# Toadstool coral help



## Partsman41953 (Dec 6, 2010)

Hi all and thanks for welcoming me!!!

I have a 30 gallon bow style tank with a tree leather toadstool coral that looks like it is dying. It was doing real well but recently it has started to shrivel up and now is laying on the bottom. I pulled it out last night, got all the green hair algae off of it, yes my tank has always had a problem with green hair algae but that is another problem with this tank) and put it in a small 2 gallon tank to see if I can nurse it back to health. I do not know what happened or what to do at this point to try to save it. It seems that for some reason I cannot keep any coral in this tank. 

I do my water changes as scheduled, have my water checked at our LFS and until lately when the calcium was out of whack, corrected now, it has been fine. I run a Nova Extreme light with T5 bulbs, which were replaced 3 months ago, and only feed the yellow wrasse and 2 clown fish every other day.

I was thinking about building an algae turf scrubber for this tank as my final try to keep the algae under control. 

Other than that, what would you suggest I try to nurse the coral back to health if it is not too late and eliminating the green hair algae? 

Sorry for this being so long but I am sort of new to this hobby and really do not have a clue what I am doing. 

Thanks again for the welcome again all!!!

Glenn


----------



## GetITCdot (Aug 4, 2009)

What are the levels in your tank, along with the temperature?

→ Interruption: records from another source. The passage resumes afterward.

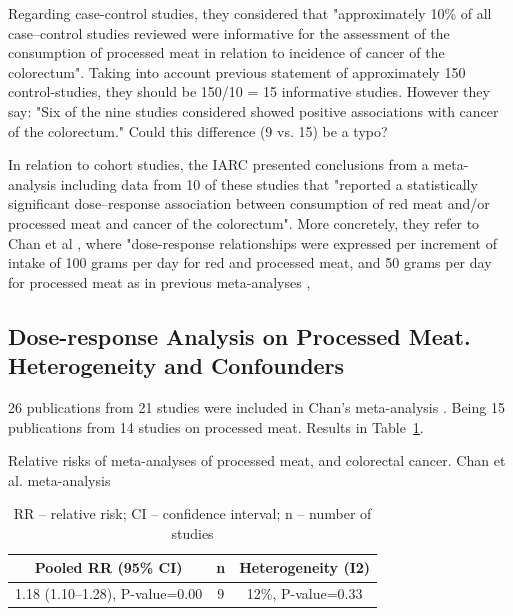 \documentclass{article}
\begin{document}
Regarding case-control studies, they considered that "approximately 10\% of all case–control studies reviewed were informative for the assessment of the consumption of processed meat in relation to incidence of cancer of the colorectum". Taking into account previous statement of approximately 150 control-studies, they should be 150/10 = 15 informative studies. However they say: "Six of the nine studies considered showed positive associations with cancer of the colorectum." Could this difference (9 vs. 15) be a typo?

In relation to cohort studies, the IARC presented conclusions from a meta-analysis including data from 10
of these studies that "reported a statistically significant dose–response association between consumption
of red meat and/or processed meat and cancer of the colorectum". More concretely, they refer to Chan et al \cite{chan}, where "dose-response relationships were expressed per increment of intake of 100 grams
per day for red and processed meat, and 50 grams per day for processed meat as in previous meta-analyses \cite{aicr}, \cite{sandhu}


\subsection{Dose-response Analysis on Processed Meat. Heterogeneity and Confounders}

26 publications from 21 studies were included in Chan's meta-analysis \cite{chan}. Being 15 publications from 14 studies on processed meat. Results in Table~\ref{tab:table}.

\begin{table}
 \caption{Relative risks of meta-analyses of processed meat, and colorectal cancer. Chan et al. meta-analysis}
  \centering

  \begin{center}
   \begin{tabular}{||c c c||}
   \hline
   Pooled RR (95\% CI)     & n     & Heterogeneity (I2)\\ [0.5ex]
   \hline\hline
     1.18 (1.10–1.28), P-value=0.00  & 9 & 12\%, P-value=0.33     \\ [1ex]
   \hline
  \end{tabular}

  \caption*{RR – relative risk; CI – confidence interval; n – number of studies}
  \end{center}

  \label{tab:table}
\end{table}
\end{document}
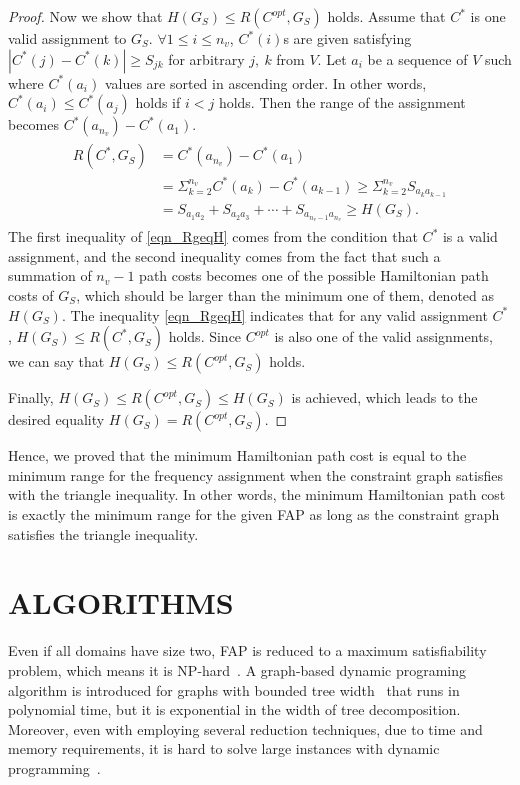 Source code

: \documentclass[10pt,twocolumn,twoside]{JCNtran}
\newcommand{\tbirkan}[1]{#1}
\begin{document}
\begin{proof}
Now we show that $H(G_S)\!\leq\!{R(C^{opt},G_S)}$ holds. Assume that $C^{*}$ is one valid assignment to $G_S$. $\forall1\!\leq\!i\!\leq\!n_{v}$, $C^{*}(i)$s are given satisfying $|C^*(j)\!-\!C^*(k)|\!\geq\!{S_{jk}}$ for arbitrary $j,~k$ from $V$. Let $a_i$ be a sequence of $V$ such where $C^{*}(a_i)$ values are sorted in ascending order. In other words, $C^{*}(a_i)\!\leq\!C^{*}(a_j)$ holds if $i\!<\!j$ holds. Then the range of the assignment becomes $C^{*}(a_{n_v})\!-\!C^{*}(a_1)$.
\begin{align}
\begin{split}
\label{eqn_RgeqH}
R(C^{*},G_S)&=C^{*}(a_{n_v})\!-\!C^{*}(a_1) \\
&=\Sigma_{k=2}^{n_v}C^{*}(a_k)\!-\!C^{*}(a_{k\!-\!1})\geq{\Sigma_{k=2}^{n_v}S_{a_{k}a_{k\!-\!1}}} \\
&=S_{a_{1}a_{2}}\!+\!S_{a_{2}a_{3}}\!+\!\cdots\!+\!S_{a_{n_{v}\!-\!1}a_{n_v}}\!\geq\!{H}(G_S).
\end{split}
\end{align}
The first inequality of \eqref{eqn_RgeqH} comes from the condition that $C^*$ is a valid assignment, and the second inequality comes from the fact that such a summation of $n_{v}-1$ path costs becomes one of the possible Hamiltonian path costs of $G_S$, which should be larger than the minimum one of them, denoted as $H(G_S)$. The inequality \eqref{eqn_RgeqH} indicates that for any valid assignment $C^*$, $H(G_S)\!\leq\!{R(C^{*},G_S)}$ holds. Since $C^{opt}$ is also one of the valid assignments, we can say that $H(G_S)\!\leq\!{R(C^{opt},G_S)}$ holds.

Finally, $H(G_S)\!\leq\!{R(C^{opt},G_S)}\!\leq\!H(G_S)$ is achieved, which leads to the desired equality $H(G_S)\!=\!{R(C^{opt},G_S)}$.


\end{proof}

Hence, we proved that the minimum Hamiltonian path cost \tbirkan{is equal to the minimum} range for the frequency assignment when the constraint graph satisfies with the triangle inequality. \tbirkan{In other words, the minimum Hamiltonian path cost is exactly the minimum range for the given FAP as long as the constraint graph satisfies the triangle inequality.} 




\section{\uppercase{Algorithms}}
\label{sec_algorithms}
Even if all domains have size two, FAP is reduced to a maximum satisfiability problem, which means it is NP-hard~\cite{koster1998partialCS}. A graph-based dynamic programing algorithm is introduced for graphs with bounded tree width~\cite{koster1999optimalSF} that runs in polynomial time, but it is exponential in the width of tree decomposition. Moreover, even with employing several reduction techniques, due to time and memory requirements, it is hard to solve large instances with dynamic programming~\cite{koster1999optimalSF}.
\end{document}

I had a very beautiful show toadstool that died due to a temp spike


----------



## trouble93 (Nov 8, 2008)

What does your LFS check for? Hair algae is a sign of phosphate and nitrate problems. I would suggest looking into those factors first. Toadstools sometime will be the first coral that show you have a under lying problem. Like GetITCdot said his was doing fine until his temp went sideways on him. A turf scrubber is a good idea(old school but works) I run one. What is your water source? What is your tank temp? What is your light cycle? And where was it placed in the tank? This is some of the info we will need to get a back ground and a bigger picture.


----------